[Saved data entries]
##########

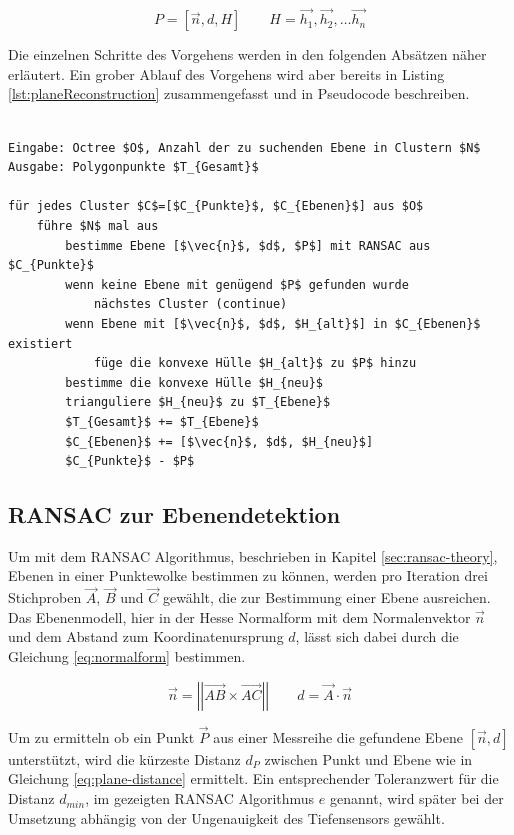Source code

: \begin{equation} \label{eq:plane}
P=\left[\vec{n}, d, H\right] \qquad H=\vec{h_1}, \vec{h_2}, \ldots  \vec{h_n}
\end{equation}

Die einzelnen Schritte des Vorgehens werden in den folgenden Absätzen näher erläutert. Ein grober Ablauf des Vorgehens wird aber bereits in Listing \ref{lst:planeReconstruction} zusammengefasst und in Pseudocode beschreiben. 

\begin{lstlisting}[mathescape,caption=Planare Echtzeit Rekonstruktion, label=lst:planeReconstruction, float=htbp]

Eingabe: Octree $O$, Anzahl der zu suchenden Ebene in Clustern $N$
Ausgabe: Polygonpunkte $T_{Gesamt}$

für jedes Cluster $C$=[$C_{Punkte}$, $C_{Ebenen}$] aus $O$
    führe $N$ mal aus
        bestimme Ebene [$\vec{n}$, $d$, $P$] mit RANSAC aus $C_{Punkte}$
        wenn keine Ebene mit genügend $P$ gefunden wurde
            nächstes Cluster (continue)
        wenn Ebene mit [$\vec{n}$, $d$, $H_{alt}$] in $C_{Ebenen}$ existiert	
            füge die konvexe Hülle $H_{alt}$ zu $P$ hinzu	
        bestimme die konvexe Hülle $H_{neu}$
        trianguliere $H_{neu}$ zu $T_{Ebene}$
        $T_{Gesamt}$ += $T_{Ebene}$
        $C_{Ebenen}$ += [$\vec{n}$, $d$, $H_{neu}$]
        $C_{Punkte}$ - $P$
\end{lstlisting}


\subsection{RANSAC zur Ebenendetektion} \label{sec:ransac}

Um mit dem RANSAC Algorithmus, beschrieben in Kapitel \ref{sec:ransac-theory}, Ebenen in einer Punktewolke bestimmen zu können, werden pro Iteration drei Stichproben \(\vec{A}\), \(\vec{B}\) und \(\vec{C}\) gewählt, die zur Bestimmung einer Ebene ausreichen. Das Ebenenmodell, hier in der Hesse Normalform mit dem Normalenvektor \(\vec{n}\) und dem Abstand zum Koordinatenursprung \(d\), lässt sich dabei durch die Gleichung \ref{eq:normalform} bestimmen.

\begin{equation}\label{eq:normalform}
\vec{n} =\left|\left| \vec{AB} \times \vec{AC}\right|\right|
\qquad
d = \vec{A} \cdot \vec{n}
\end{equation}

Um zu ermitteln ob ein Punkt \(\vec{P}\) aus einer Messreihe die gefundene Ebene \(\left[\vec{n}, d\right]\) unterstützt, wird die kürzeste Distanz \(d_P\) zwischen Punkt und Ebene wie in Gleichung \ref{eq:plane-distance} ermittelt.  Ein entsprechender Toleranzwert für die Distanz \(d_{min}\), im gezeigten RANSAC Algorithmus \(e\) genannt, wird später bei der Umsetzung abhängig von der Ungenauigkeit des Tiefensensors gewählt. 

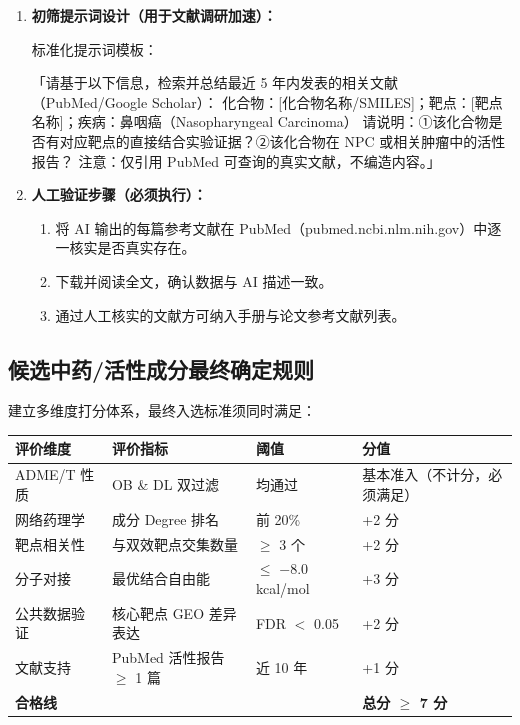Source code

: \documentclass[12pt,a4paper,twoside]{article}
\begin{document}
\begin{enumerate}
  \item \textbf{初筛提示词设计（用于文献调研加速）：}

    标准化提示词模板：
    \begin{greenbox}
    「请基于以下信息，检索并总结最近 5 年内发表的相关文献（PubMed/Google Scholar）：
    化合物：[化合物名称/SMILES]；靶点：[靶点名称]；疾病：鼻咽癌（Nasopharyngeal Carcinoma）
    请说明：①该化合物是否有对应靶点的直接结合实验证据？②该化合物在 NPC 或相关肿瘤中的活性报告？
    注意：仅引用 PubMed 可查询的真实文献，不编造内容。」
    \end{greenbox}

  \item \textbf{人工验证步骤（必须执行）：}
    \begin{enumerate}
      \item 将 AI 输出的每篇参考文献在 PubMed（pubmed.ncbi.nlm.nih.gov）中逐一核实是否真实存在。
      \item 下载并阅读全文，确认数据与 AI 描述一致。
      \item 通过人工核实的文献方可纳入手册与论文参考文献列表。
    \end{enumerate}
\end{enumerate}

\subsection{候选中药/活性成分最终确定规则}
\label{sec:module4_selection}

建立多维度打分体系，最终入选标准须同时满足：

\begin{center}
\begin{tabular}{p{4cm}p{4cm}p{2cm}p{3.5cm}}
\toprule
\textbf{评价维度} & \textbf{评价指标} & \textbf{阈值} & \textbf{分值} \\
\midrule
ADME/T 性质 & OB \& DL 双过滤 & 均通过 & 基本准入（不计分，必须满足）\\
\addlinespace
网络药理学 & 成分 Degree 排名 & 前 20\% & +2 分 \\
\addlinespace
靶点相关性 & 与双效靶点交集数量 & $\geq$ 3 个 & +2 分 \\
\addlinespace
分子对接 & 最优结合自由能 & $\leq$ $-$8.0 kcal/mol & +3 分 \\
\addlinespace
公共数据验证 & 核心靶点 GEO 差异表达 & FDR $<$ 0.05 & +2 分 \\
\addlinespace
文献支持 & PubMed 活性报告 $\geq$ 1 篇 & 近 10 年 & +1 分 \\
\bottomrule
\textbf{合格线} & & & \textbf{总分 $\geq$ 7 分} \\
\bottomrule
\end{tabular}
\end{center}
\end{document}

##########

■ Task goal ■
Gather each line in the entries above where the string "qquad" is found.

■ Task solution ■
P=\left[\vec{n}, d, H\right] \qquad H=\vec{h_1}, \vec{h_2}, \ldots  \vec{h_n}
\qquad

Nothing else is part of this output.